◆ Exercise directions
Return each line of the listing that follows in which the string "tests" can be found.

◆ Dataset extract

________________

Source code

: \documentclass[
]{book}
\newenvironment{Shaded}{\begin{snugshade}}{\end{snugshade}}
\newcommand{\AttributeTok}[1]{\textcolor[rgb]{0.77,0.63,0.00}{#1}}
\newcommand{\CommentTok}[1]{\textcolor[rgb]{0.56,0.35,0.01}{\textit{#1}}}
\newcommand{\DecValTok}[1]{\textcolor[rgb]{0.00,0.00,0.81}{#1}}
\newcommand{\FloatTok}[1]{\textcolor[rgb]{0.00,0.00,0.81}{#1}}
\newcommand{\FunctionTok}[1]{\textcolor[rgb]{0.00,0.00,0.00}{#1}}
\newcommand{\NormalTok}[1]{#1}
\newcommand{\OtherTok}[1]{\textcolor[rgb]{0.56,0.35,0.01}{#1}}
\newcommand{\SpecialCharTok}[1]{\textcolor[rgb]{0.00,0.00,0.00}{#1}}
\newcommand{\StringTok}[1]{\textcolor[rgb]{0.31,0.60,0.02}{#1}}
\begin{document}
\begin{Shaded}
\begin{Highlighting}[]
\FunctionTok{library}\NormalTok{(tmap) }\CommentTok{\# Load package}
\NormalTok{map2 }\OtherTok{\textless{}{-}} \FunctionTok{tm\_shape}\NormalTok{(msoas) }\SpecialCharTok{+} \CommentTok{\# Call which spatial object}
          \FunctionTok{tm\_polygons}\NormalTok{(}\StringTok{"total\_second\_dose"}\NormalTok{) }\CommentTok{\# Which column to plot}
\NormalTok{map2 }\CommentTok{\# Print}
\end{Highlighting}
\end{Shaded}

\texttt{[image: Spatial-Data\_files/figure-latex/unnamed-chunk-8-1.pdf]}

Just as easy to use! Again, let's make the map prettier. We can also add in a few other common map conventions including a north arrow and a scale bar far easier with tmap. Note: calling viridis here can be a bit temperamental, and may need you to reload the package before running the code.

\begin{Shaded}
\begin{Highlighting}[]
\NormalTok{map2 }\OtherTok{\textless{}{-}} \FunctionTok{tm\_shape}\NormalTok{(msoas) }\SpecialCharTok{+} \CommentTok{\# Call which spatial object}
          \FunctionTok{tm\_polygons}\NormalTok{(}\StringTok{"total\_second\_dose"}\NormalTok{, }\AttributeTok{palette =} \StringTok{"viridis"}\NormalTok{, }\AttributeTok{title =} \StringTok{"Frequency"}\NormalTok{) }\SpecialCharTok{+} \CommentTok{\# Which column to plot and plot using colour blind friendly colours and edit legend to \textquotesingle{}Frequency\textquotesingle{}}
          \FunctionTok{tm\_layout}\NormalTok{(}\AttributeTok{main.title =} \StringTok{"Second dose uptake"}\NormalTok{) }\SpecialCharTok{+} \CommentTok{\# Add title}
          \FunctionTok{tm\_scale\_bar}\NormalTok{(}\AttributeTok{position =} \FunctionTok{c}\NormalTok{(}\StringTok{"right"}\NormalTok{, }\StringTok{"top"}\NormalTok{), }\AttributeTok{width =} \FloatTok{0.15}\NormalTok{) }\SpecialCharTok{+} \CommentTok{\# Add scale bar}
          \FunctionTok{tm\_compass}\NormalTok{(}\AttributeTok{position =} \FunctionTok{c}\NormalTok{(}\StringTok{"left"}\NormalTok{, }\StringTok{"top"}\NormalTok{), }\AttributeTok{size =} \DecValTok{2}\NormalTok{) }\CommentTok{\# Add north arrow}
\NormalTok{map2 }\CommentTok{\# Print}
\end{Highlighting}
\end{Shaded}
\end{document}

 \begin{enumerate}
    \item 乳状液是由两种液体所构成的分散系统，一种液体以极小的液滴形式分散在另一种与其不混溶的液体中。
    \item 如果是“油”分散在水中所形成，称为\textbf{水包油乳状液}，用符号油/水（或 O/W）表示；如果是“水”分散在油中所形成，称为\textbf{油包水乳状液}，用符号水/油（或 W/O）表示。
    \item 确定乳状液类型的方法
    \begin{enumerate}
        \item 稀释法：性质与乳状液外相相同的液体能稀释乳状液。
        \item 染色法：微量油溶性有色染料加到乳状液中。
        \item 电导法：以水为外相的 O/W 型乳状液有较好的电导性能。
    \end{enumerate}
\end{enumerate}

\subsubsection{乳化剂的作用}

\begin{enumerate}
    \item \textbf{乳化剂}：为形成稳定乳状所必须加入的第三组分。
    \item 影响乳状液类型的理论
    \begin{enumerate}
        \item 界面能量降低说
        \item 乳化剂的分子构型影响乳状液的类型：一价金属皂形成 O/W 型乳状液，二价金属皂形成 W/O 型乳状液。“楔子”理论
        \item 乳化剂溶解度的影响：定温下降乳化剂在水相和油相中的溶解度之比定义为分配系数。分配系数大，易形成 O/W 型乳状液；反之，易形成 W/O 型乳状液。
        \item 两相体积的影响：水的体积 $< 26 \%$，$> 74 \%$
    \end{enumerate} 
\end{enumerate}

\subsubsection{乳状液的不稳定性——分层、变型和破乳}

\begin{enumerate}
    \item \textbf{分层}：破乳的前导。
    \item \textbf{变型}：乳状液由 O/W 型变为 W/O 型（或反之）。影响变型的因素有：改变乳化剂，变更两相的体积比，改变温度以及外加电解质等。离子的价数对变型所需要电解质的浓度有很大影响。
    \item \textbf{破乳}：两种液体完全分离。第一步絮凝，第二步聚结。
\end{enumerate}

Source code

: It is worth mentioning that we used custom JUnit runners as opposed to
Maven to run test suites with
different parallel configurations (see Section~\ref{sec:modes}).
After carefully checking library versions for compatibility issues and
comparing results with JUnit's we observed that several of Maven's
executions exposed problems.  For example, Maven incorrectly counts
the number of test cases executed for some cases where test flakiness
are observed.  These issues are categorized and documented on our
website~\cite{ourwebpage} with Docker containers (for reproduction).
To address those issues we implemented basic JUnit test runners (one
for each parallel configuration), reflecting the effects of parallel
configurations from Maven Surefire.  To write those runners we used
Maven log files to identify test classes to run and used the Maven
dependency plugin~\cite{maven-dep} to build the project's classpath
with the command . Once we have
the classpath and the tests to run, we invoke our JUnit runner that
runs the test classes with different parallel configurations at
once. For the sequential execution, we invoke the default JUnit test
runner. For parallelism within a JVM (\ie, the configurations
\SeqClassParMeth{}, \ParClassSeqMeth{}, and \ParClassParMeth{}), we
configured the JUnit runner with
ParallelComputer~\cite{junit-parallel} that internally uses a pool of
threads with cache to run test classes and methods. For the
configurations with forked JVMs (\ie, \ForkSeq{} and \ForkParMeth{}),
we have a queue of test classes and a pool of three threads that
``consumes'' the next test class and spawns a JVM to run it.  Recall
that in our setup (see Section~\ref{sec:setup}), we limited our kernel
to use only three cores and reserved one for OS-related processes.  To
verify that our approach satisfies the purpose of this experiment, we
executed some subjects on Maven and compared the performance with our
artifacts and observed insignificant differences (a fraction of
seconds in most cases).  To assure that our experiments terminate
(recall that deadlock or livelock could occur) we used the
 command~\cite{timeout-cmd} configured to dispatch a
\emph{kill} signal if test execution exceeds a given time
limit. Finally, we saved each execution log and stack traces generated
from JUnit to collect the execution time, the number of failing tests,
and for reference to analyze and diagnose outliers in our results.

________________

◆ Task response
the classpath and the tests to run, we invoke our JUnit runner that
from JUnit to collect the execution time, the number of failing tests,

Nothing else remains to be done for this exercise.